• [Exercise material]:
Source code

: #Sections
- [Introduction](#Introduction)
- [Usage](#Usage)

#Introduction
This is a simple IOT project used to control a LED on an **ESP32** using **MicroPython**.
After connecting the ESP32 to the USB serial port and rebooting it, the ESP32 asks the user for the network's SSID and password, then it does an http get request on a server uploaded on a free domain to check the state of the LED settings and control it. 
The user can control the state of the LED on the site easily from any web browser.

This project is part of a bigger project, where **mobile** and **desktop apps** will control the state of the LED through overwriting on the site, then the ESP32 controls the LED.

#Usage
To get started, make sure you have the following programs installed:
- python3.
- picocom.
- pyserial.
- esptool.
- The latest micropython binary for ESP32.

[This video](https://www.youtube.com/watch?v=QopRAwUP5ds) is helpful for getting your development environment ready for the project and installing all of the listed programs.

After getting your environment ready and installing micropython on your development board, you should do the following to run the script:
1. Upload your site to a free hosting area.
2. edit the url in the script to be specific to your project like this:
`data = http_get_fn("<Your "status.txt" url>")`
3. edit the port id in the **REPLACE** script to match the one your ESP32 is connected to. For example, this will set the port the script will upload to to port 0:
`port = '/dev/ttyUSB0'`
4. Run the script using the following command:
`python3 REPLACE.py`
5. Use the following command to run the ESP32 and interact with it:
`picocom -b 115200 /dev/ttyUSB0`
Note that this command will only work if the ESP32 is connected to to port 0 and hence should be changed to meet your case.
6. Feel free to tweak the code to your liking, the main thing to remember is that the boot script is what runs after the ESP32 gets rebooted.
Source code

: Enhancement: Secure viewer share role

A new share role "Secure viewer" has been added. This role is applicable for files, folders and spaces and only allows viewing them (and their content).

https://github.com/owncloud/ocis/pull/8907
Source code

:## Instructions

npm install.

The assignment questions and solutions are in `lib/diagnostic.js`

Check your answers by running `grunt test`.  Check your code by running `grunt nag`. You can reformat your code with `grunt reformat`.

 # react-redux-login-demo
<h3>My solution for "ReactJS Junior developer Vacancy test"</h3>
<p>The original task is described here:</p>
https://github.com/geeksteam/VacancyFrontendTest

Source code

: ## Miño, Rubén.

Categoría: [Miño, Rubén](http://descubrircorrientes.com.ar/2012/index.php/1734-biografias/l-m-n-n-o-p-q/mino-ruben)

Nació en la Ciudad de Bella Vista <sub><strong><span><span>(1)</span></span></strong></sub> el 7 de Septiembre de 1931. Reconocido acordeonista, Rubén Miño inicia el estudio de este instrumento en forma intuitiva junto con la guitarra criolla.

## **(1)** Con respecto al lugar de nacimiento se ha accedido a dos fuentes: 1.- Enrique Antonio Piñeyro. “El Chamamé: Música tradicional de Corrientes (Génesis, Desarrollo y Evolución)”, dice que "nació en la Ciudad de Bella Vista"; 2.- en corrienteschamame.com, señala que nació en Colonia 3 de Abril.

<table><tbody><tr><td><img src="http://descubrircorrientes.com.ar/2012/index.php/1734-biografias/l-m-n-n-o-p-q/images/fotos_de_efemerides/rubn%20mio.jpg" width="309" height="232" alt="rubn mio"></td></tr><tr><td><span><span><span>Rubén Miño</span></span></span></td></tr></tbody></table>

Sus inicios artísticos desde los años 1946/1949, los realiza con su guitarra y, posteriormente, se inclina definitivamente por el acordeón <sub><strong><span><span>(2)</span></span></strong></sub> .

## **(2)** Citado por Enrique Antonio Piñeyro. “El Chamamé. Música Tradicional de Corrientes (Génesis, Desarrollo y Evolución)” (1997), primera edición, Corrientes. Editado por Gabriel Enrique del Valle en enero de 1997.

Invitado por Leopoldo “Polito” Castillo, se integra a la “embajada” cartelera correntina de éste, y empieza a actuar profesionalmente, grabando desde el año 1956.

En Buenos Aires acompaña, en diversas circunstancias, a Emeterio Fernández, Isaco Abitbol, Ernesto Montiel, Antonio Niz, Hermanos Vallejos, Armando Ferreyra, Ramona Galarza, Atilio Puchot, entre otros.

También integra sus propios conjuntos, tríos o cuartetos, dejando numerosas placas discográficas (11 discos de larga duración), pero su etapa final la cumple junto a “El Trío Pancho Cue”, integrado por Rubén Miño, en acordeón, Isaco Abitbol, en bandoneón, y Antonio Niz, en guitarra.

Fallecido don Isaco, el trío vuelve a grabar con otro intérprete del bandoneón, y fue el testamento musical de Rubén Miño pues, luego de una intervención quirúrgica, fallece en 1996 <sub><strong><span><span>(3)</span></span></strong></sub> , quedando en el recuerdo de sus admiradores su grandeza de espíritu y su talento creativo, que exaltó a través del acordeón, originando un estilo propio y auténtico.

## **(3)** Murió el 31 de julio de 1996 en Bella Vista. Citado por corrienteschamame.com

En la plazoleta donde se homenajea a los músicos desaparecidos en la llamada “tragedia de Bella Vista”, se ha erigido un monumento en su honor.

• [Brief]: Make a copy of each line in the records that has the word "role".

• [Written answer]:
: Enhancement: Secure viewer share role
A new share role "Secure viewer" has been added. This role is applicable for files, folders and spaces and only allows viewing them (and their content).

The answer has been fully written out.